The first 2 years of medical school sometimes felt like a theater production: I was fitted for a new coat, given lines, and trained as a doctor's understudy. Even from the wings, however, the promise of actual healing felt far away. I went in search of that promise one weekend at a nursing home, volunteering as a medical student to visit patients during the holidays. When I told the nurse that I was assigned to a 98-year-old woman named Anna, she directed her gaze down a dim corridor and said, grimly, "good luck." "Ms. Anna," I said from the doorway, "Can I join you?" "Not like it's my choice, is it," she challenged. "Nothing's my choice anymore."

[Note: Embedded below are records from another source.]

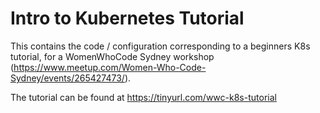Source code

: # Intro to Kubernetes Tutorial

This contains the code / configuration corresponding to a beginners K8s tutorial, for a WomenWhoCode Sydney workshop (https://www.meetup.com/Women-Who-Code-Sydney/events/265427473/).

The tutorial can be found at https://tinyurl.com/wwc-k8s-tutorial

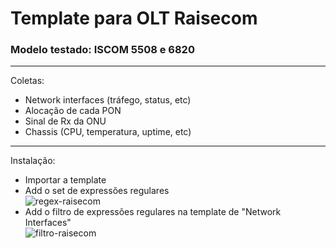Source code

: # Template para OLT Raisecom
### Modelo testado: ISCOM 5508 e 6820
---
Coletas:
* Network interfaces (tráfego, status, etc)
* Alocação de cada PON
* Sinal de Rx da ONU
* Chassis (CPU, temperatura, uptime, etc)
---
Instalação:

* Importar a template <br>
* Add o set de expressões regulares <br>
![regex-raisecom](https://user-images.githubusercontent.com/63215450/151564792-55486301-9b3b-4b0b-bbae-32ab748f0446.jpg)
* Add o filtro de expressões regulares na template de "Network Interfaces" <br>
![filtro-raisecom](https://user-images.githubusercontent.com/63215450/151564853-4717e32d-777d-4f92-966c-267072e5c67e.jpg)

As we spoke, deprivation of choice seemed to reveal itself as a theme throughout Anna's story, spanning recollections of the Great Depression, two world wars, and life-long poverty. I began to see, however, that her story of destitution was just the stage for her story of triumph. She wasn't resentful of those circumstances; she was nostalgic about them. Work meant a chance to be useful, and need provided a chance to be necessary. "My mother taught me I was as good as my work," she said; for even when Anna had nothing at all, she'd had the choice to work. Tearfully, she confessed that the staff wouldn't even let her wash her own dishes anymore.
That night, I reflected on one of her most vivid memories: Anna and her 12 siblings embracing their father, his hands blackened with coal. "It was difficult to fit all 13 of us around him, but we managed," she'd said. I considered how long ago I last hugged my father when he came home from work, even though there was just one of me. I wanted to show Anna that even though she couldn't help with the dishes anymore, she still helped me see life from her perspective of gratitude.
That winter, I illustrated Anna's upbringing as a children's book. Throughout my life, I made art to lose myself in another world. In the pages of Anna's story, however, I hoped to help her find herself in this world and show her that the little girl I heard about was still alive within her. I displayed the finished book at my school's library, and by the end of the week, its back pages contained nearly 200 hand-written messages from classmates, professors, and deans.
I returned to the nursing home that Christmas, only to find that she had broken her hip and would be on sedative pain management for the rest of her life. Anna didn't choose to grow up during the Depression, she didn't choose to grow old, and she didn't choose to pass away last February, but she did choose to tell her story. That choice empowered me to participate in the elusive promise of healing that I sought as a fledgling medical student. Even when I felt that I could do nothing, she taught me that I could listen.